#### [WHAT IS BEING ASKED]
The data below holds a line containing "- **Cards** : Rounded" and a line containing "- Mobile-first approach"; please quote exactly those two lines and every line between them, and nothing else.

#### [DATA FOR ANALYSIS]
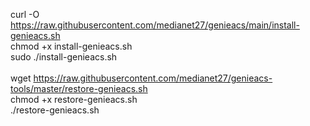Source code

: curl -O https://raw.githubusercontent.com/medianet27/genieacs/main/install-genieacs.sh
<br/>
chmod +x install-genieacs.sh
<br/>
sudo ./install-genieacs.sh
<br/>
<br/>
wget https://raw.githubusercontent.com/medianet27/genieacs-tools/master/restore-genieacs.sh
<br/>
chmod +x restore-genieacs.sh
<br/>
./restore-genieacs.sh

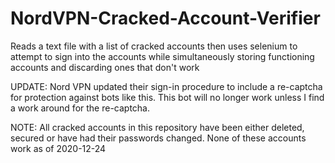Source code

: # NordVPN-Cracked-Account-Verifier
Reads a text file with a list of cracked accounts then uses selenium to attempt to sign into the accounts while simultaneously storing functioning accounts and discarding ones that don't work

UPDATE: Nord VPN updated their sign-in procedure to include a re-captcha for protection against bots like this. This bot will no longer work unless I find a work around for the re-captcha. 

NOTE: All cracked accounts in this repository have been either deleted, secured or have had their passwords changed. None of these accounts work as of 2020-12-24
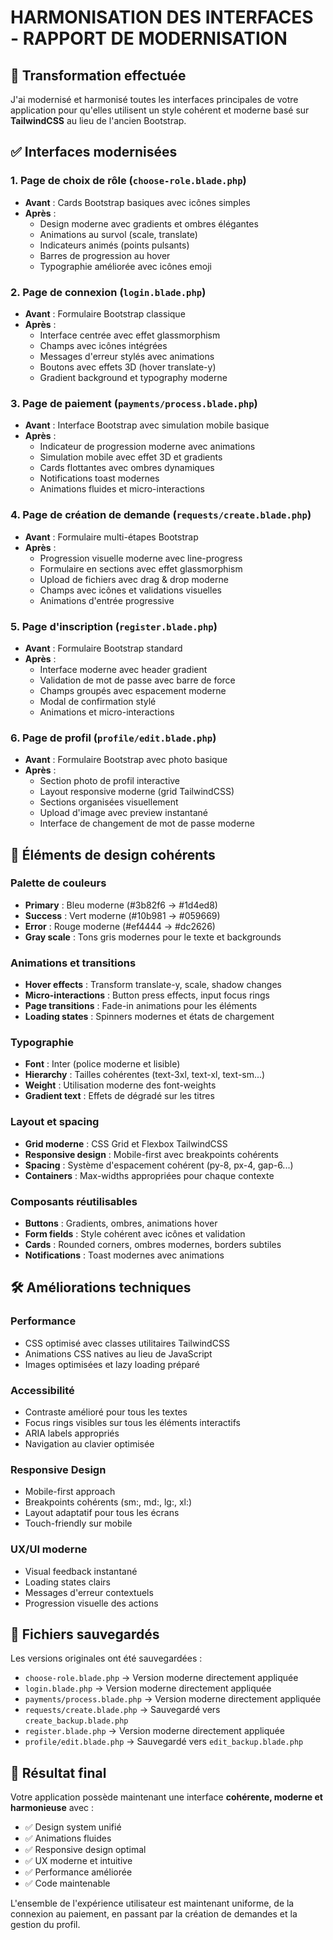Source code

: # HARMONISATION DES INTERFACES - RAPPORT DE MODERNISATION

## 🎨 Transformation effectuée

J'ai modernisé et harmonisé toutes les interfaces principales de votre application pour qu'elles utilisent un style cohérent et moderne basé sur **TailwindCSS** au lieu de l'ancien Bootstrap.

## ✅ Interfaces modernisées

### 1. **Page de choix de rôle** (`choose-role.blade.php`)
- **Avant** : Cards Bootstrap basiques avec icônes simples
- **Après** : 
  - Design moderne avec gradients et ombres élégantes
  - Animations au survol (scale, translate)
  - Indicateurs animés (points pulsants)
  - Barres de progression au hover
  - Typographie améliorée avec icônes emoji

### 2. **Page de connexion** (`login.blade.php`)
- **Avant** : Formulaire Bootstrap classique
- **Après** :
  - Interface centrée avec effet glassmorphism
  - Champs avec icônes intégrées
  - Messages d'erreur stylés avec animations
  - Boutons avec effets 3D (hover translate-y)
  - Gradient background et typography moderne

### 3. **Page de paiement** (`payments/process.blade.php`)
- **Avant** : Interface Bootstrap avec simulation mobile basique
- **Après** :
  - Indicateur de progression moderne avec animations
  - Simulation mobile avec effet 3D et gradients
  - Cards flottantes avec ombres dynamiques
  - Notifications toast modernes
  - Animations fluides et micro-interactions

### 4. **Page de création de demande** (`requests/create.blade.php`)
- **Avant** : Formulaire multi-étapes Bootstrap
- **Après** :
  - Progression visuelle moderne avec line-progress
  - Formulaire en sections avec effet glassmorphism
  - Upload de fichiers avec drag & drop moderne
  - Champs avec icônes et validations visuelles
  - Animations d'entrée progressive

### 5. **Page d'inscription** (`register.blade.php`)
- **Avant** : Formulaire Bootstrap standard
- **Après** :
  - Interface moderne avec header gradient
  - Validation de mot de passe avec barre de force
  - Champs groupés avec espacement moderne
  - Modal de confirmation stylé
  - Animations et micro-interactions

### 6. **Page de profil** (`profile/edit.blade.php`)
- **Avant** : Formulaire Bootstrap avec photo basique
- **Après** :
  - Section photo de profil interactive
  - Layout responsive moderne (grid TailwindCSS)
  - Sections organisées visuellement
  - Upload d'image avec preview instantané
  - Interface de changement de mot de passe moderne

## 🎯 Éléments de design cohérents

### **Palette de couleurs**
- **Primary** : Bleu moderne (#3b82f6 → #1d4ed8)
- **Success** : Vert moderne (#10b981 → #059669)
- **Error** : Rouge moderne (#ef4444 → #dc2626)
- **Gray scale** : Tons gris modernes pour le texte et backgrounds

### **Animations et transitions**
- **Hover effects** : Transform translate-y, scale, shadow changes
- **Micro-interactions** : Button press effects, input focus rings
- **Page transitions** : Fade-in animations pour les éléments
- **Loading states** : Spinners modernes et états de chargement

### **Typographie**
- **Font** : Inter (police moderne et lisible)
- **Hierarchy** : Tailles cohérentes (text-3xl, text-xl, text-sm...)
- **Weight** : Utilisation moderne des font-weights
- **Gradient text** : Effets de dégradé sur les titres

### **Layout et spacing**
- **Grid moderne** : CSS Grid et Flexbox TailwindCSS
- **Responsive design** : Mobile-first avec breakpoints cohérents
- **Spacing** : Système d'espacement cohérent (py-8, px-4, gap-6...)
- **Containers** : Max-widths appropriées pour chaque contexte

### **Composants réutilisables**
- **Buttons** : Gradients, ombres, animations hover
- **Form fields** : Style cohérent avec icônes et validation
- **Cards** : Rounded corners, ombres modernes, borders subtiles
- **Notifications** : Toast modernes avec animations

## 🛠️ Améliorations techniques

### **Performance**
- CSS optimisé avec classes utilitaires TailwindCSS
- Animations CSS natives au lieu de JavaScript
- Images optimisées et lazy loading préparé

### **Accessibilité**
- Contraste amélioré pour tous les textes
- Focus rings visibles sur tous les éléments interactifs
- ARIA labels appropriés
- Navigation au clavier optimisée

### **Responsive Design**
- Mobile-first approach
- Breakpoints cohérents (sm:, md:, lg:, xl:)
- Layout adaptatif pour tous les écrans
- Touch-friendly sur mobile

### **UX/UI moderne**
- Visual feedback instantané
- Loading states clairs
- Messages d'erreur contextuels
- Progression visuelle des actions

## 📁 Fichiers sauvegardés

Les versions originales ont été sauvegardées :
- `choose-role.blade.php` → Version moderne directement appliquée
- `login.blade.php` → Version moderne directement appliquée  
- `payments/process.blade.php` → Version moderne directement appliquée
- `requests/create.blade.php` → Sauvegardé vers `create_backup.blade.php`
- `register.blade.php` → Version moderne directement appliquée
- `profile/edit.blade.php` → Sauvegardé vers `edit_backup.blade.php`

## 🎉 Résultat final

Votre application possède maintenant une interface **cohérente, moderne et harmonieuse** avec :
- ✅ Design system unifié
- ✅ Animations fluides
- ✅ Responsive design optimal
- ✅ UX moderne et intuitive
- ✅ Performance améliorée
- ✅ Code maintenable

L'ensemble de l'expérience utilisateur est maintenant uniforme, de la connexion au paiement, en passant par la création de demandes et la gestion du profil.
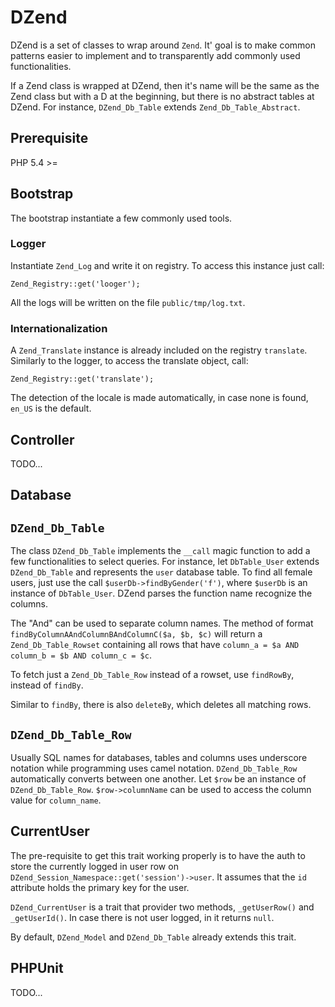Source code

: DZend
=====

DZend is a set of classes to wrap around `Zend`. It' goal is to make common
patterns easier to implement and to transparently add commonly used
functionalities.

If a Zend class is wrapped at DZend, then it's name will be the same as the Zend
class but with a D at the beginning, but there is no abstract tables at DZend.
For instance, `DZend_Db_Table` extends `Zend_Db_Table_Abstract`.

Prerequisite
------------

PHP 5.4 >=

Bootstrap
---------

The bootstrap instantiate a few commonly used tools.

### Logger

Instantiate `Zend_Log` and write it on registry. To access this instance just
call:

    Zend_Registry::get('looger');

All the logs will be written on the file `public/tmp/log.txt`.

### Internationalization

A `Zend_Translate` instance is already included on the registry `translate`.
Similarly to the logger, to access the translate object, call:

    Zend_Registry::get('translate');

The detection of the locale is made automatically, in case none is found,
`en_US` is the default.


Controller
----------

TODO...


Database
--------

## `DZend_Db_Table`

The class `DZend_Db_Table` implements the `__call` magic function to add a few
functionalities to select queries. For instance, let `DbTable_User` extends
`DZend_Db_Table` and represents the `user` database table. To find all female
users, just use the call `$userDb->findByGender('f')`, where `$userDb` is an
instance of `DbTable_User`. DZend parses the function name recognize the
columns.

The "And" can be used to separate column names. The method of format
`findByColumnAAndColumnBAndColumnC($a, $b, $c)` will return a `Zend_Db_Table_Rowset`
containing all rows that have `column_a = $a AND column_b = $b AND column_c = $c`.

To fetch just a `Zend_Db_Table_Row` instead of a rowset, use `findRowBy`,
instead of `findBy`.

Similar to `findBy`, there is also `deleteBy`, which deletes all matching rows.

## `DZend_Db_Table_Row`

Usually SQL names for databases, tables and columns uses underscore notation
while programming uses camel notation. `DZend_Db_Table_Row` automatically
converts between one another. Let `$row` be an instance of `DZend_Db_Table_Row`.
`$row->columnName` can be used to access the column value for `column_name`.

CurrentUser
-----------

The pre-requisite to get this trait working properly is to have the auth to
store the currently logged in user row on
`DZend_Session_Namespace::get('session')->user`. It assumes that the `id`
attribute holds the primary key for the user.

`DZend_CurrentUser` is a trait that provider two methods, `_getUserRow()` and
`_getUserId()`. In case there is not user logged, in it returns `null`.

By default, `DZend_Model` and `DZend_Db_Table` already extends this trait.


PHPUnit
-------

TODO...



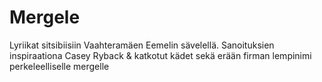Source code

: # Mergele
Lyriikat sitsibiisiin Vaahteramäen Eemelin sävelellä. Sanoituksien inspiraationa Casey Ryback &amp; katkotut kädet sekä erään firman lempinimi perkeleelliselle mergelle
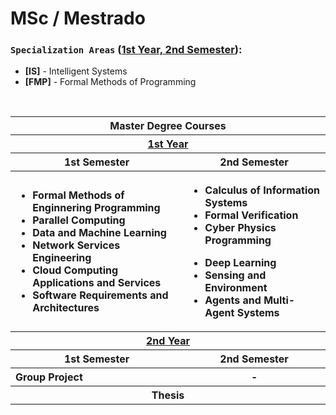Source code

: # MSc / Mestrado

### `Specialization Areas` (<ins>1st Year, 2nd Semester</ins>):

- **[IS]** - Intelligent Systems
- **[FMP]** - Formal Methods of Programming

<br>
<table>
  <tr>
    <th colspan="2">Master Degree Courses</th>
  </tr>
  <tr>
    <th colspan="2"><ins>1st Year</ins></th>
  </tr>
  <tr>
    <th colspan="1">1st Semester</th>
    <th colspan="1">2nd Semester</th>
  </tr>
  <tr>
    <th align="left">
      <ul>
        <li>Formal Methods of Enginnering Programming</li>
        <li>Parallel Computing</li>
        <li>Data and Machine Learning</li>
        <li>Network Services Engineering</li>
        <li>Cloud Computing Applications and Services</li>
        <li>Software Requirements and Architectures</li>
      </ul>
    </th>
    <th align="left">
      <ul>
        <li>Calculus of Information Systems</li>
        <li>Formal Verification</li>
        <li>Cyber Physics Programming</li>
      </ul>
      <ul>
        <li>Deep Learning</li>
        <li>Sensing and Environment</li>
        <li>Agents and Multi-Agent Systems</li>
      </ul>
    </th>
  </tr>
  <tr>
    <th colspan="2"><ins>2nd Year</ins></th>
  </tr>
  <tr>
    <th colspan="1">1st Semester</th>
    <th colspan="1">2nd Semester</th>
  </tr>
  <tr>
    <th align="left">Group Project</th>
    <th>-</th>
  </tr>
  <tr>
    <th colspan="2">Thesis</th>
  </tr>
</table>
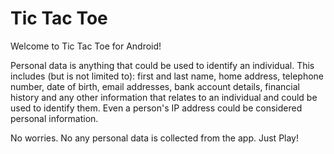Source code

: # Tic Tac Toe

Welcome to Tic Tac Toe for Android!

Personal data is anything that could be used to identify an individual. This includes (but is not limited to): first and last name, home address, telephone number, date of birth, email addresses, bank account details, financial history and any other information that relates to an individual and could be used to identify them. Even a person's IP address could be considered personal information.

No worries. No any personal data is collected from the app. Just Play!
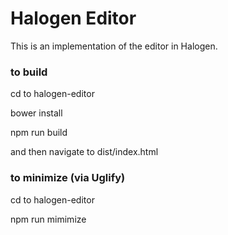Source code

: Halogen Editor
==============

This is an implementation of the editor in Halogen.

### to build

   cd to halogen-editor

   bower install

   npm run build

   and then navigate to dist/index.html

### to minimize (via Uglify)

  cd to halogen-editor

  npm run mimimize
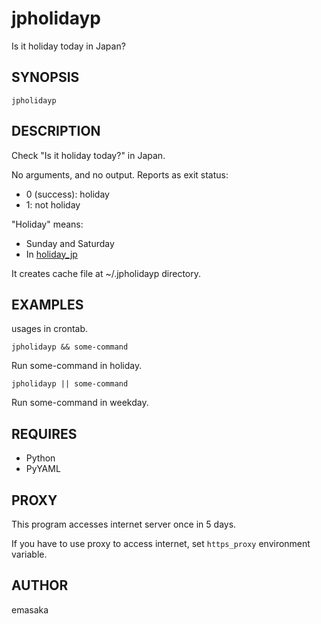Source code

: # jpholidayp

Is it holiday today in Japan?

## SYNOPSIS

    jpholidayp

## DESCRIPTION

Check "Is it holiday today?" in Japan.

No arguments, and no output.
Reports as exit status:

* 0 (success): holiday
* 1: not holiday

"Holiday" means:

* Sunday and Saturday
* In [holiday_jp](https://github.com/k1LoW/holiday_jp)

It creates cache file at ~/.jpholidayp directory.

## EXAMPLES

usages in crontab.

    jpholidayp && some-command

Run some-command in holiday.

    jpholidayp || some-command

Run some-command in weekday.

## REQUIRES

* Python
* PyYAML

## PROXY

This program accesses internet server once in 5 days.

If you have to use proxy to access internet, set `https_proxy`
environment variable.

## AUTHOR

emasaka
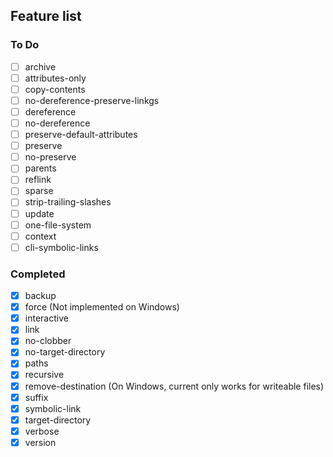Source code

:## Feature list

### To Do

- [ ] archive
- [ ] attributes-only
- [ ] copy-contents
- [ ] no-dereference-preserve-linkgs
- [ ] dereference
- [ ] no-dereference
- [ ] preserve-default-attributes
- [ ] preserve
- [ ] no-preserve
- [ ] parents
- [ ] reflink
- [ ] sparse
- [ ] strip-trailing-slashes
- [ ] update
- [ ] one-file-system
- [ ] context
- [ ] cli-symbolic-links

### Completed

- [x] backup
- [x] force (Not implemented on Windows)
- [x] interactive
- [x] link
- [x] no-clobber
- [x] no-target-directory
- [x] paths
- [x] recursive
- [x] remove-destination (On Windows, current only works for writeable files)
- [x] suffix
- [x] symbolic-link
- [x] target-directory
- [x] verbose
- [x] version
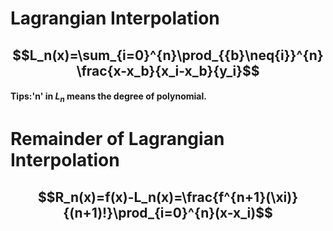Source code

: # Lagrangian Interpolation
## $$L_n(x)=\sum_{i=0}^{n}\prod_{{b}\neq{i}}^{n}\frac{x-x_b}{x_i-x_b}{y_i}$$
#### Tips:'n' in $L_n$ means the degree of polynomial.
# Remainder of Lagrangian Interpolation
## $$R_n(x)=f(x)-L_n(x)=\frac{f^{n+1}(\xi)}{(n+1)!}\prod_{i=0}^{n}(x-x_i)$$
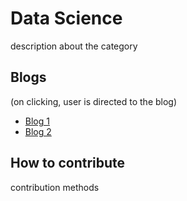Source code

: # Data Science

description about the category

## Blogs

(on clicking, user is directed to the blog)
- [Blog 1](https://github.com/Vidushi-Gupta/Blogs/blob/main/Data%20Science/blog1.md)
- [Blog 2](https://github.com/Vidushi-Gupta/Blogs/blob/main/Data%20Science/blog2.md)


## How to contribute
contribution methods
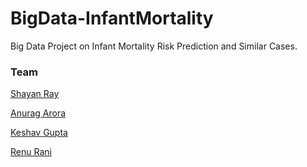 # BigData-InfantMortality
Big Data Project on Infant Mortality Risk Prediction and Similar Cases.


### Team
[Shayan Ray](https://github.com/shayanray)

[Anurag Arora ](https://github.com/geekyspartan)

[Keshav Gupta](https://github.com/keshav11)

[Renu Rani](https://github.com/techiepanda)
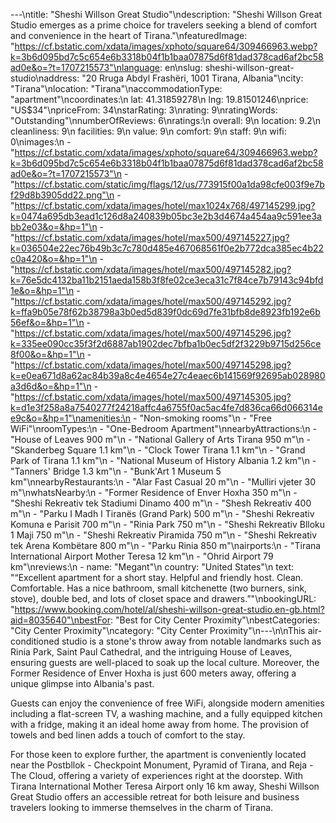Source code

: ---\ntitle: "Sheshi Willson Great Studio"\ndescription: "Sheshi Willson Great Studio emerges as a prime choice for travelers seeking a blend of comfort and convenience in the heart of Tirana."\nfeaturedImage: "https://cf.bstatic.com/xdata/images/xphoto/square64/309466963.webp?k=3b6d095bd7c5c654e6b3318b04f1b1baa07875d6f81dad378cad6af2bc58ad0e&o=?t=1707215573"\nlanguage: en\nslug: sheshi-willson-great-studio\naddress: "20 Rruga Abdyl Frashëri, 1001 Tirana, Albania"\ncity: "Tirana"\nlocation: "Tirana"\naccommodationType: "apartment"\ncoordinates:\n  lat: 41.31859278\n  lng: 19.81501246\nprice: "US$34"\npriceFrom: 34\nstarRating: 3\nrating: 9\nratingWords: "Outstanding"\nnumberOfReviews: 6\nratings:\n  overall: 9\n  location: 9.2\n  cleanliness: 9\n  facilities: 9\n  value: 9\n  comfort: 9\n  staff: 9\n  wifi: 0\nimages:\n  - "https://cf.bstatic.com/xdata/images/xphoto/square64/309466963.webp?k=3b6d095bd7c5c654e6b3318b04f1b1baa07875d6f81dad378cad6af2bc58ad0e&o=?t=1707215573"\n  - "https://cf.bstatic.com/static/img/flags/12/us/773915f00a1da98cfe003f9e7bf29d8b3905dd22.png"\n  - "https://cf.bstatic.com/xdata/images/hotel/max1024x768/497145299.jpg?k=0474a695db3ead1c126d8a240839b05bc3e2b3d4674a454aa9c591ee3abb2e03&o=&hp=1"\n  - "https://cf.bstatic.com/xdata/images/hotel/max500/497145227.jpg?k=036504e22ec76b49b3c7c780d485e467068561f0e2b772dca385ec4b22c0a420&o=&hp=1"\n  - "https://cf.bstatic.com/xdata/images/hotel/max500/497145282.jpg?k=76e5dc4132ba11b2151aeda158b3f8fe02ce3eca31c7f84ce7b79143c94bfd1e&o=&hp=1"\n  - "https://cf.bstatic.com/xdata/images/hotel/max500/497145292.jpg?k=ffa9b05e78f62b38798a3b0ed5d839f0dc69d7fe31bfb8de8923fb192e6b56ef&o=&hp=1"\n  - "https://cf.bstatic.com/xdata/images/hotel/max500/497145296.jpg?k=335ee090cc35f3f2d6887ab1902dec7bfba1b0ec5df2f3229b9715d256ce8f00&o=&hp=1"\n  - "https://cf.bstatic.com/xdata/images/hotel/max500/497145298.jpg?k=e0ea671d8a62ac84b39a8c4e4654e27c4eaec6b141569f92695ab028980a3d6d&o=&hp=1"\n  - "https://cf.bstatic.com/xdata/images/hotel/max500/497145305.jpg?k=d1e3f258a8a7540277f24218affc4a6755f0ac5ac4fe7d836ca66d066314ee9c&o=&hp=1"\namenities:\n  - "Non-smoking rooms"\n  - "Free WiFi"\nroomTypes:\n  - "One-Bedroom Apartment"\nnearbyAttractions:\n  - "House of Leaves 900 m"\n  - "National Gallery of Arts Tirana 950 m"\n  - "Skanderbeg Square 1.1 km"\n  - "Clock Tower Tirana 1.1 km"\n  - "Grand Park of Tirana 1.1 km"\n  - "National Museum of History Albania 1.2 km"\n  - "Tanners' Bridge 1.3 km"\n  - "Bunk'Art 1 Museum 5 km"\nnearbyRestaurants:\n  - "Alar Fast Casual 20 m"\n  - "Mulliri vjeter 30 m"\nwhatsNearby:\n  - "Former Residence of Enver Hoxha 350 m"\n  - "Sheshi Rekreativ tek Stadiumi Dinamo 400 m"\n  - "Shesh Rekreativ 400 m"\n  - "Parku I Madh I Tiranës (Grand Park) 500 m"\n  - "Sheshi Rekreativ Komuna e Parisit 700 m"\n  - "Rinia Park 750 m"\n  - "Sheshi Rekreativ Blloku 1 Maji 750 m"\n  - "Sheshi Rekreativ Piramida 750 m"\n  - "Sheshi Rekreativ tek Arena Kombëtare 800 m"\n  - "Parku Rinia 850 m"\nairports:\n  - "Tirana International Airport Mother Teresa 12 km"\n  - "Ohrid Airport 79 km"\nreviews:\n  - name: "Megant"\n    country: "United States"\n    text: "“Excellent apartment for a short stay. Helpful and friendly host. Clean. Comfortable. Has a nice bathroom, small kitchenette (two burners, sink, stove), double bed, and lots of closet space and drawers.”"\nbookingURL: "https://www.booking.com/hotel/al/sheshi-willson-great-studio.en-gb.html?aid=8035640"\nbestFor: "Best for City Center Proximity"\nbestCategories: "City Center Proximity"\ncategory: "City Center Proximity"\n---\n\nThis air-conditioned studio is a stone's throw away from notable landmarks such as Rinia Park, Saint Paul Cathedral, and the intriguing House of Leaves, ensuring guests are well-placed to soak up the local culture. Moreover, the Former Residence of Enver Hoxha is just 600 meters away, offering a unique glimpse into Albania's past.

Guests can enjoy the convenience of free WiFi, alongside modern amenities including a flat-screen TV, a washing machine, and a fully equipped kitchen with a fridge, making it an ideal home away from home. The provision of towels and bed linen adds a touch of comfort to the stay.

For those keen to explore further, the apartment is conveniently located near the Postbllok - Checkpoint Monument, Pyramid of Tirana, and Reja - The Cloud, offering a variety of experiences right at the doorstep. With Tirana International Mother Teresa Airport only 16 km away, Sheshi Willson Great Studio offers an accessible retreat for both leisure and business travelers looking to immerse themselves in the charm of Tirana.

#### [SOLVED EXERCISE]
- **Cards** : Rounded corners, ombres modernes, borders subtiles
- **Notifications** : Toast modernes avec animations

## 🛠️ Améliorations techniques

### **Performance**
- CSS optimisé avec classes utilitaires TailwindCSS
- Animations CSS natives au lieu de JavaScript
- Images optimisées et lazy loading préparé

### **Accessibilité**
- Contraste amélioré pour tous les textes
- Focus rings visibles sur tous les éléments interactifs
- ARIA labels appropriés
- Navigation au clavier optimisée

### **Responsive Design**
- Mobile-first approach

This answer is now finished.